## Task instructions
Copy each line below as written, but skip the pictures.

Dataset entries

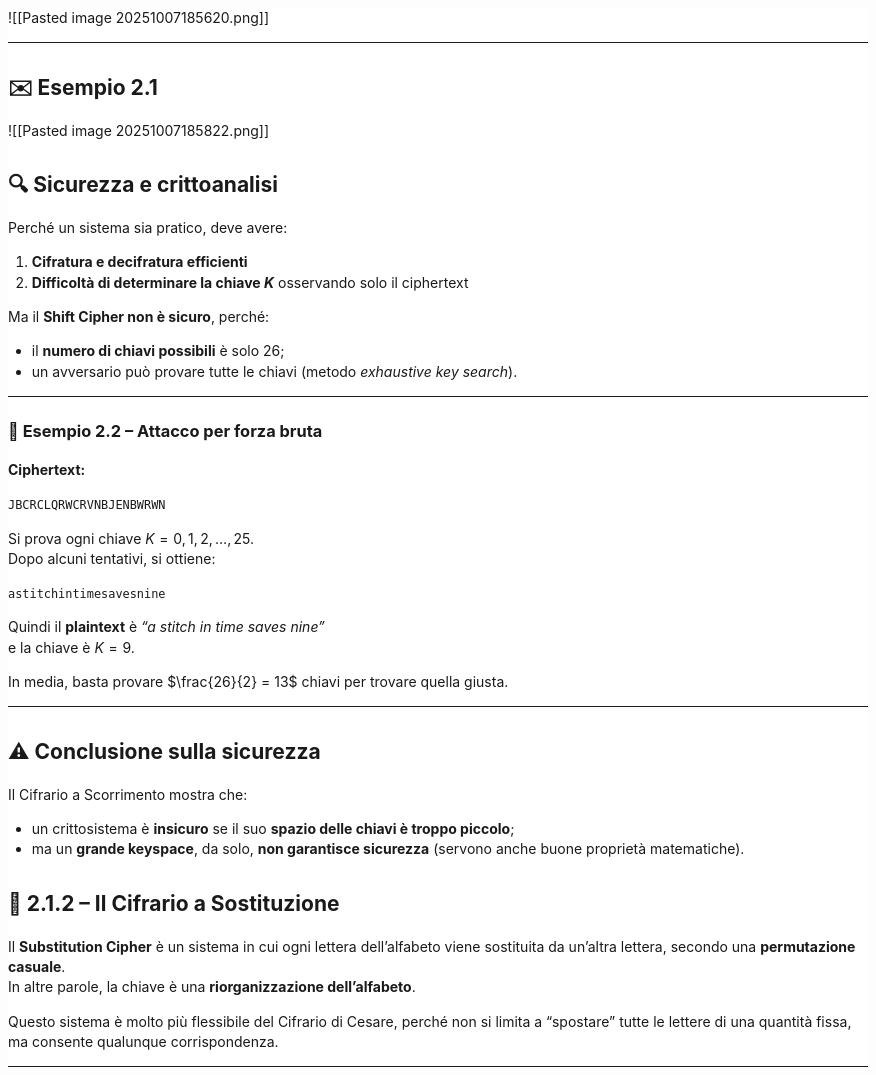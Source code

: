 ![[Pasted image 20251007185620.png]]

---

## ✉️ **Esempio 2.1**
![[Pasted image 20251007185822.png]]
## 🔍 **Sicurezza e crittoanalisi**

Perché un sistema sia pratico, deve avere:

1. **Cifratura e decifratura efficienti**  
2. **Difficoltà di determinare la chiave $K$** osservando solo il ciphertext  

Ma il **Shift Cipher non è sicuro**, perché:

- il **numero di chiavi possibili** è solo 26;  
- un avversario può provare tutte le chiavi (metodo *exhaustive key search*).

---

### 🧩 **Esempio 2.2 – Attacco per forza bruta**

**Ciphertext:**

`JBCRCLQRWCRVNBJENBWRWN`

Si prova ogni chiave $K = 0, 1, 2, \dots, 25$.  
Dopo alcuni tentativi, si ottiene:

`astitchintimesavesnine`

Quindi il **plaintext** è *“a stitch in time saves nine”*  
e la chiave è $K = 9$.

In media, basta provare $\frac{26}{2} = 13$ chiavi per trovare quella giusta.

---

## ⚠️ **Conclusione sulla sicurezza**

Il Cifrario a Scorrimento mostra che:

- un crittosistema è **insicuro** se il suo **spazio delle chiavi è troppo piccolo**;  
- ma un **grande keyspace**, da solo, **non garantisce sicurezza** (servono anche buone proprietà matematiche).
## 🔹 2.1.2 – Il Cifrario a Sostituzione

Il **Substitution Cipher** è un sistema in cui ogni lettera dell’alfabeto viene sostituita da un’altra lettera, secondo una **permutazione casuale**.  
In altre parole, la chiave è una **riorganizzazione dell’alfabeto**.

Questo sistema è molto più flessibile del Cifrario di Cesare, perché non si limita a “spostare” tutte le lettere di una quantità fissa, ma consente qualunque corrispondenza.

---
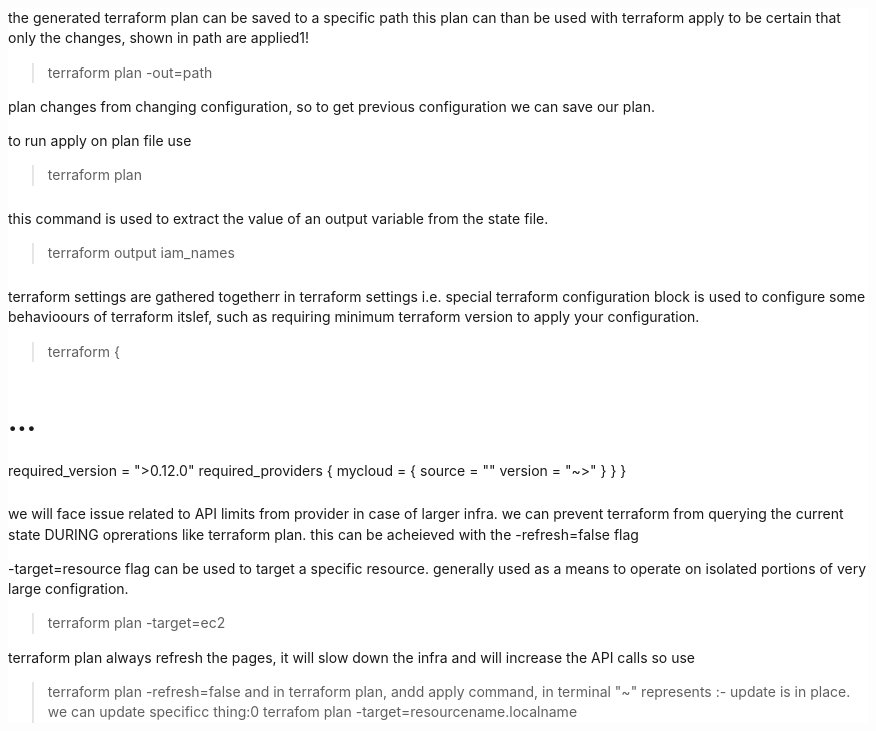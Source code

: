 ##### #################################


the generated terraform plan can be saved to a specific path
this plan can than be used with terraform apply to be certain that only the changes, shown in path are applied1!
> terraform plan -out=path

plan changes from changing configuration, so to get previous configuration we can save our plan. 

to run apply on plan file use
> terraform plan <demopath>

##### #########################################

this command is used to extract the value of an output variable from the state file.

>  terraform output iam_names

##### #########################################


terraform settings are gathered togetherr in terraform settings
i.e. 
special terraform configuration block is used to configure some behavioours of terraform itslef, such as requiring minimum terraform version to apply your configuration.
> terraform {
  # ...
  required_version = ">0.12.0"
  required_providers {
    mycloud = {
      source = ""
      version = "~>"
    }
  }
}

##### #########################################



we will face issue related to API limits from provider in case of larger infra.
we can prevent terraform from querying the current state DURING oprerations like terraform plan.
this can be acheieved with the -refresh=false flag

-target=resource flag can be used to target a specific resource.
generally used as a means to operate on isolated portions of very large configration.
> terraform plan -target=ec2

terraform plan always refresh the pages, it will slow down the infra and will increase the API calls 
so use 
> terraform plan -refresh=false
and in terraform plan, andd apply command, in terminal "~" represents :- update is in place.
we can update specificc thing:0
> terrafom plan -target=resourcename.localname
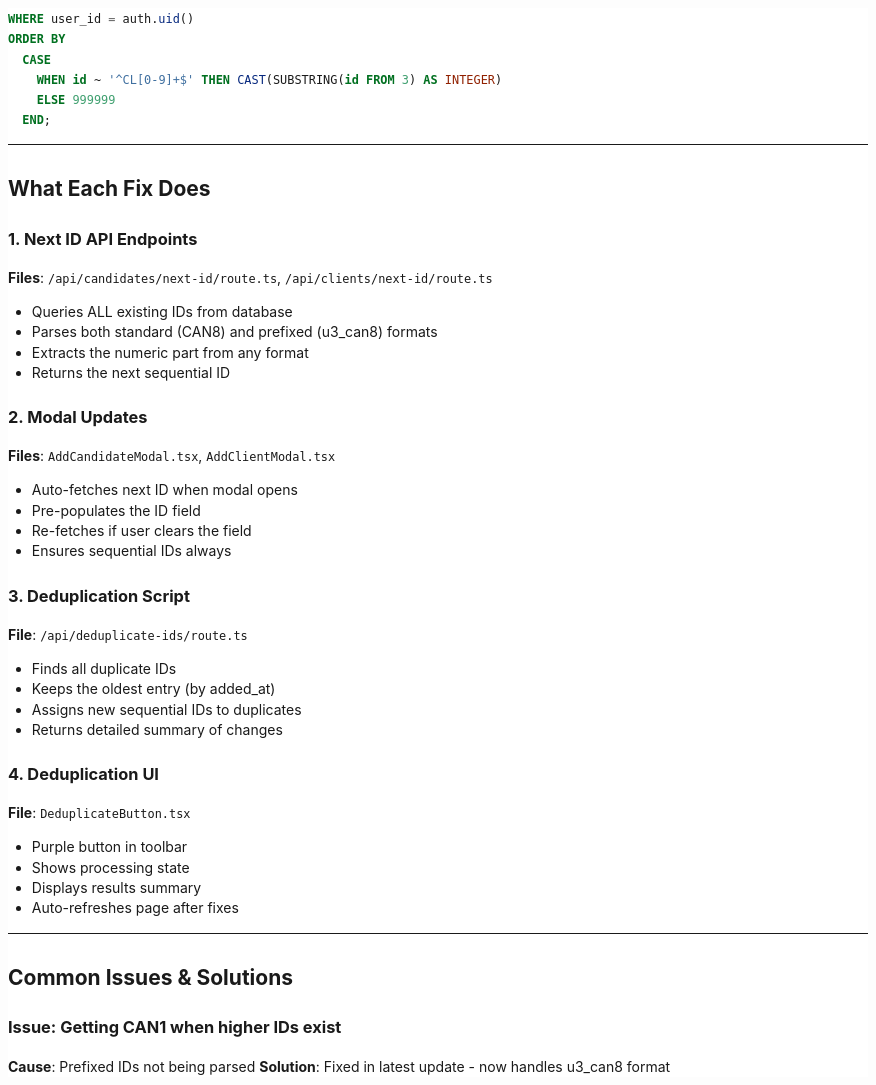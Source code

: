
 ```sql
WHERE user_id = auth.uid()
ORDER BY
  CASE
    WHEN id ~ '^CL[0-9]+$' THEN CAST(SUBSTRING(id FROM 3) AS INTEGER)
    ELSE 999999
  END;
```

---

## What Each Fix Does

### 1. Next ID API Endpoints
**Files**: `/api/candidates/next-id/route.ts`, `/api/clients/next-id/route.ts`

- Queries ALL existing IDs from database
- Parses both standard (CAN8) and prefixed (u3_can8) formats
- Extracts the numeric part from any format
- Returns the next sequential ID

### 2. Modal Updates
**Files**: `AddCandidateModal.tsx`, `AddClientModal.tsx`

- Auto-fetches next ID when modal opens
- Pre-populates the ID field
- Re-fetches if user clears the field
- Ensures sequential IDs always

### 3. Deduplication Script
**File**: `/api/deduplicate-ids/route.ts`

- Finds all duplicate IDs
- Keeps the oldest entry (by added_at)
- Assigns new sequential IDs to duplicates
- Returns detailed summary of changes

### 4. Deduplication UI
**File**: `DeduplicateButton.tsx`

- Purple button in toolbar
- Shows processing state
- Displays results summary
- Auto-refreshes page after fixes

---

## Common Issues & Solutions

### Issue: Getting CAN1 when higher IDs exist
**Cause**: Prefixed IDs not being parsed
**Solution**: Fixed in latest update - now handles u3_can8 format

## Final answer
Source code

: ![[Pasted image 20251007185620.png]]

---

## ✉️ **Esempio 2.1**
![[Pasted image 20251007185822.png]]
## 🔍 **Sicurezza e crittoanalisi**

Perché un sistema sia pratico, deve avere:

1. **Cifratura e decifratura efficienti**  
2. **Difficoltà di determinare la chiave $K$** osservando solo il ciphertext  

Ma il **Shift Cipher non è sicuro**, perché:

- il **numero di chiavi possibili** è solo 26;  
- un avversario può provare tutte le chiavi (metodo *exhaustive key search*).

---

### 🧩 **Esempio 2.2 – Attacco per forza bruta**

**Ciphertext:**

`JBCRCLQRWCRVNBJENBWRWN`

Si prova ogni chiave $K = 0, 1, 2, \dots, 25$.  
Dopo alcuni tentativi, si ottiene:

`astitchintimesavesnine`

Quindi il **plaintext** è *“a stitch in time saves nine”*  
e la chiave è $K = 9$.

In media, basta provare $\frac{26}{2} = 13$ chiavi per trovare quella giusta.

---

## ⚠️ **Conclusione sulla sicurezza**

Il Cifrario a Scorrimento mostra che:

- un crittosistema è **insicuro** se il suo **spazio delle chiavi è troppo piccolo**;  
- ma un **grande keyspace**, da solo, **non garantisce sicurezza** (servono anche buone proprietà matematiche).
## 🔹 2.1.2 – Il Cifrario a Sostituzione

Il **Substitution Cipher** è un sistema in cui ogni lettera dell’alfabeto viene sostituita da un’altra lettera, secondo una **permutazione casuale**.  
In altre parole, la chiave è una **riorganizzazione dell’alfabeto**.

Questo sistema è molto più flessibile del Cifrario di Cesare, perché non si limita a “spostare” tutte le lettere di una quantità fissa, ma consente qualunque corrispondenza.

---
Source code

: ##### #################################


the generated terraform plan can be saved to a specific path
this plan can than be used with terraform apply to be certain that only the changes, shown in path are applied1!
> terraform plan -out=path

plan changes from changing configuration, so to get previous configuration we can save our plan. 

to run apply on plan file use
> terraform plan <demopath>

##### #########################################

this command is used to extract the value of an output variable from the state file.

>  terraform output iam_names

##### #########################################


terraform settings are gathered togetherr in terraform settings
i.e. 
special terraform configuration block is used to configure some behavioours of terraform itslef, such as requiring minimum terraform version to apply your configuration.
> terraform {
  # ...
  required_version = ">0.12.0"
  required_providers {
    mycloud = {
      source = ""
      version = "~>"
    }
  }
}

##### #########################################



we will face issue related to API limits from provider in case of larger infra.
we can prevent terraform from querying the current state DURING oprerations like terraform plan.
this can be acheieved with the -refresh=false flag

-target=resource flag can be used to target a specific resource.
generally used as a means to operate on isolated portions of very large configration.
> terraform plan -target=ec2

terraform plan always refresh the pages, it will slow down the infra and will increase the API calls 
so use 
> terraform plan -refresh=false
and in terraform plan, andd apply command, in terminal "~" represents :- update is in place.
we can update specificc thing:0
> terrafom plan -target=resourcename.localname
Source code

:
 ```sql
WHERE user_id = auth.uid()
ORDER BY
  CASE
    WHEN id ~ '^CL[0-9]+$' THEN CAST(SUBSTRING(id FROM 3) AS INTEGER)
    ELSE 999999
  END;
```

---

## What Each Fix Does

### 1. Next ID API Endpoints
**Files**: `/api/candidates/next-id/route.ts`, `/api/clients/next-id/route.ts`

- Queries ALL existing IDs from database
- Parses both standard (CAN8) and prefixed (u3_can8) formats
- Extracts the numeric part from any format
- Returns the next sequential ID

### 2. Modal Updates
**Files**: `AddCandidateModal.tsx`, `AddClientModal.tsx`

- Auto-fetches next ID when modal opens
- Pre-populates the ID field
- Re-fetches if user clears the field
- Ensures sequential IDs always

### 3. Deduplication Script
**File**: `/api/deduplicate-ids/route.ts`

- Finds all duplicate IDs
- Keeps the oldest entry (by added_at)
- Assigns new sequential IDs to duplicates
- Returns detailed summary of changes

### 4. Deduplication UI
**File**: `DeduplicateButton.tsx`

- Purple button in toolbar
- Shows processing state
- Displays results summary
- Auto-refreshes page after fixes

---

## Common Issues & Solutions

### Issue: Getting CAN1 when higher IDs exist
**Cause**: Prefixed IDs not being parsed
**Solution**: Fixed in latest update - now handles u3_can8 format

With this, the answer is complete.